終・代表選考会④
「先輩ッ!」
アシュレイが急いで駆けつけてきた。俺はどれだけぶっ飛ばされたのだろう――武舞台に突っ伏した状態からゆっくりと上半身を持ち上げる。
「お、おう……」
「大丈夫ですか!?」
「へへ、大丈夫に、見えるか?」
「ギリギリ……」
言ってアシュレイは小さく微笑むと俺に回復魔法をかけてくれた。と同時に痛みが引いていく。俺は殴られた頬を摩りながらどちらの拳で殴られたかを思い出してみた。が――。
「うわぁ……リアルに思い出せねぇ」
「……何がですか?」
「なぁ、デュランさんどっちの拳で俺を殴ってた?」
という俺の問いに対してアシュレイは身振りを加えながら思い返す。
「右――ですかね」
「ふーん。わかった」
俺は今一度頬を撫でデュランを一瞥した。伝わるかどうかはわからないが「覚えてろ」と含んだつもりである。
するとそれを受けてデュランがニヤリと笑った。ほほぉ、どうやら俺の心を察したよう……いや、本当に察したかどうかなんてわからない。あの人は「病気か?」と疑いたくなるほどいつもニヤニヤしているのだ。これもその内の一つかもしれない。
とまぁごちゃごちゃ言ってはみたものの、つまるとこ伝わったとして考えれば話はスムーズに進むのだ。というわけで――ほほぉ、どうやら俺の心を察したみたいだ。
「あの……先輩、集中して下さい」
「う、ぅえ?」
「今余計なこと考えてませんでした?」
フッ、俺の表情から何を考えているか察するなんて――やるようになったじゃないか後輩。
「そそそそんなわけ」
「ならいいんですが」
クッ、明らかに疑いの目で俺を見やがって。
「で、そんなことより先輩。何か良い作戦はありませんか?」
「作戦――ねぇ」
作戦が何かと問われれば、やはりいの一番に出てくる答えはミネルバを倒してからのデュラン、である。しかし先程もそうだったがミネルバを攻撃しようとすると間違いなくデュランがその護衛に移るのだ。

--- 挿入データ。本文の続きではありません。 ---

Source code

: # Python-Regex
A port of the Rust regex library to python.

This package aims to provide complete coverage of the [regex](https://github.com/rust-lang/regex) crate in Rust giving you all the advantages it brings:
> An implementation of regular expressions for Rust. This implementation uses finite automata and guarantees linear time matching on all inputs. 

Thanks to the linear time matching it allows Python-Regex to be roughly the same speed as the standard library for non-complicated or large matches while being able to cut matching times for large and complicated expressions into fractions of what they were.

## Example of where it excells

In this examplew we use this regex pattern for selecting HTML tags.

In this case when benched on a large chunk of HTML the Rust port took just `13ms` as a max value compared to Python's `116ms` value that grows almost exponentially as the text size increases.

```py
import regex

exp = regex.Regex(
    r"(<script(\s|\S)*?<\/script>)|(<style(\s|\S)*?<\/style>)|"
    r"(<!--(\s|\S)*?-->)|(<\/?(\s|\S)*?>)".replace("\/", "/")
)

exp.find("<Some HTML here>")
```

とすれば、やはりミネルバを攻略――試合的な意味で――するにはデュランを倒さなければならないのだろうか。あの肉の壁を打ち破らなければならないのだろうか。
「無いんですか?」
あったらとっくに話してるっての――喉元まで出かかった言葉を飲み込んだ。一方で良案を思い付いたのなら吐き出さなければならない――先輩というのも因果なポジションである。
「つっても――無いわけではない」
「……聞かせて下さい」
「――敢えて別々に戦う」
アシュレイは一瞬眉間に皺を寄せた。おそらくこれがどんな作戦か理解してくれたのだろう。すると俺が続けるより早くアシュレイは口を開いた。
「デュランさんは任せました」
「早ッ!」
「当たり前ですよ。だって破動で言ったら先輩の方が得意じゃないですか」
「ま、まぁな……」
確かに。この作戦タッグの総合力で戦うのでなく擬似的に個人戦を行うものである。であるならば互いの長所を生かせる相手と対峙するのは然るべき選択だろう。
まぁこの場合、一対一の勝負となると魔法はどうしても破動と相性が悪いと言えるため、俺がデュランとやり合うのは必然的というか、消去法で残された選択肢であると言える。